Oh look, this blog supports comments.


  1. My ex-manager does not have a cool license plate, but FWIW, he drives a BMW Z3, and usually rolls with the top down.

    If I have learned one thing, it is that the best way to ensure success in the workplace is to completely love what it is that you’re doing. This takes more or less direct effort depending on your natural affinity for your job. From what you’ve written, it sounds like teaching people about ethical hacking may very well be the better path; as odd as it sounds, it’s the one I’d recommend, if you can be reasonably assured that it will provide the neccessities for your family.

    I think you’d love the UCD job, and have said as much in the past. But it sounds like your heart is in a more hands-on like position, where you get to directly finesse cirricula, minds and business plans. The one thing that may indeed kill the hell out of you in UCD is the lack of actual making of things.

    Besides, my ex-manager is convinced I’ll be back in a year or so anyway, isn’t he?
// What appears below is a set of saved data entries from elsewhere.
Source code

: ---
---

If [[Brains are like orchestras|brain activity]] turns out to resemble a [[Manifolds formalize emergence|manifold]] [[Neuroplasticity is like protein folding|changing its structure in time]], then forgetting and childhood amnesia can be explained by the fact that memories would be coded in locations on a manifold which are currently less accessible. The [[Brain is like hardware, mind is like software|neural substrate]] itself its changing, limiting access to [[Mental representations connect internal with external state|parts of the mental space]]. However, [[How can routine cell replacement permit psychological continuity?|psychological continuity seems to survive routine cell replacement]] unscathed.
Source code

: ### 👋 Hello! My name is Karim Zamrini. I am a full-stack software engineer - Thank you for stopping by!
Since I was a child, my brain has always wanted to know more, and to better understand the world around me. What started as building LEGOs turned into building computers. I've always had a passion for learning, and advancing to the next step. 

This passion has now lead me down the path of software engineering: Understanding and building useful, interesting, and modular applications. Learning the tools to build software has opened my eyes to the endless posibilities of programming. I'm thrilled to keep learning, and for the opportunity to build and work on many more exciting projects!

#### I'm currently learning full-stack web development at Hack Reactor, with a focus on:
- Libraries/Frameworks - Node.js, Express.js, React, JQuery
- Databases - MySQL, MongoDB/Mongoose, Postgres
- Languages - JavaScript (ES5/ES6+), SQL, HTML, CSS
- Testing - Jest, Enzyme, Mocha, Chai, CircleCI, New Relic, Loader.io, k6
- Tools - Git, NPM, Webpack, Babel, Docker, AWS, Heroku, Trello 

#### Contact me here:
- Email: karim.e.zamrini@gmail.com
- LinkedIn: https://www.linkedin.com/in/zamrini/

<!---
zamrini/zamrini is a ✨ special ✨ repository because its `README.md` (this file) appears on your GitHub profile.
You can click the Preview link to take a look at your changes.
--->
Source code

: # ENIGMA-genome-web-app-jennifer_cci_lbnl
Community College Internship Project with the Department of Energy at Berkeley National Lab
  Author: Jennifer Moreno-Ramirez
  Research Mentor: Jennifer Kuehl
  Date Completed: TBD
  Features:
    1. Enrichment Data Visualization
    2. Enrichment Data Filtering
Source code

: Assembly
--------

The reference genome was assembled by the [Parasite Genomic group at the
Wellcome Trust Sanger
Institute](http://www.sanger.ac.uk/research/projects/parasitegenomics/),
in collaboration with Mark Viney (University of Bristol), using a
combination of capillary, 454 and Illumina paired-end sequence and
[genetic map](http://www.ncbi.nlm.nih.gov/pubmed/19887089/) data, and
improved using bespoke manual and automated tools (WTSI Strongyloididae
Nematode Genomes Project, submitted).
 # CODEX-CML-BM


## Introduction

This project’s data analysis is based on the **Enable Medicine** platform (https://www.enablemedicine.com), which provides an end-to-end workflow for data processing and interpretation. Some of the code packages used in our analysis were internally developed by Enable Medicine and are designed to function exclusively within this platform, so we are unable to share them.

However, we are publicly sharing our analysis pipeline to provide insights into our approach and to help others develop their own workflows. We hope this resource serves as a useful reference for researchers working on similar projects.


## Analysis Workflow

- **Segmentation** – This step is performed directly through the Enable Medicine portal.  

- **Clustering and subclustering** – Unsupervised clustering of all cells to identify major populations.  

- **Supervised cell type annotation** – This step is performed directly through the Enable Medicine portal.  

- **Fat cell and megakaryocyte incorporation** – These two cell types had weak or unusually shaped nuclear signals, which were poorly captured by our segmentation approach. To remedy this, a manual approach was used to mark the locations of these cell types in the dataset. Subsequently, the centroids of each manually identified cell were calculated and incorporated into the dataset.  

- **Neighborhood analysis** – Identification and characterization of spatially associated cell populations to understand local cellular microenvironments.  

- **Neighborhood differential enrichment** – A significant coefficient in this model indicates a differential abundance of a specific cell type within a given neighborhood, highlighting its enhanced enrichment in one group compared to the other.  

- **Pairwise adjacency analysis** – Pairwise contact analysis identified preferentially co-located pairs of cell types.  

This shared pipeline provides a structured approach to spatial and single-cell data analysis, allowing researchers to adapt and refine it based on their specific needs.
  2. So, now that I’ve read through a bit more I have two follow on thoughts:
    1) You’re smarter than me. To be frank, I’d always kind of suspected this, but it’s always impressive to get a sense of relative scale.
    2) There is a potential downside to the teaching job, which is that it’s not certain how much opportunity you’d have for intellectual promiscuity. True, you may have huge chunks of time off in which to dabble and such, but I’ve always found that it’s easier to stretch one’s intellect in the company of others.

    Which brings me to the solution: the security job, and the off-time spent at my new offices! Eh? Eh!?

  3. Could you do both? Some big companies allow their staff to pursue part-time side projects, sometimes even letting them do an 80% workweek to accomodate them. Some managers at companies that officially don’t will let people do this anyway.

  4. I would guess – and since he’d be working for my ex-manager, presumably taking on some of my ex-workload, I’ve got a pretty good sense of these things – that he could do both, although not officially, and only if it was a day of teaching here and a day of teaching there. Taking weeks at a time off would be impractical, if not impossible.

  5. […] The aforementioned cusp has come and gone. I’m taking the UCD job. […]

  6. Hi. I used to work @ the Watson Research Lab back in the day. I always enjoyed the annual UCD conference. And always imagined a UCD shagra-la up there in Canada. Funny to run across your blog. Good luck with the UCD job.

  7. I enjoyed your site and look forward to more.

  8. I did a Google for beltzner basf, and your July 18, 2005, entry came up. It looks like Mike Beltzner in California may have Canadian roots, and I am trying to find out something about O. W. Beltzner, a former (and founding) vice president of BASF Canada. I clicked on a link to Mike Beltzner’s website, but I could not figure out how to send him a message. (I don’t do blogs very often.) Can you please tell me how I can reach Mike Beltzner? Thanks.

  9. Your post is on target. Keep it up.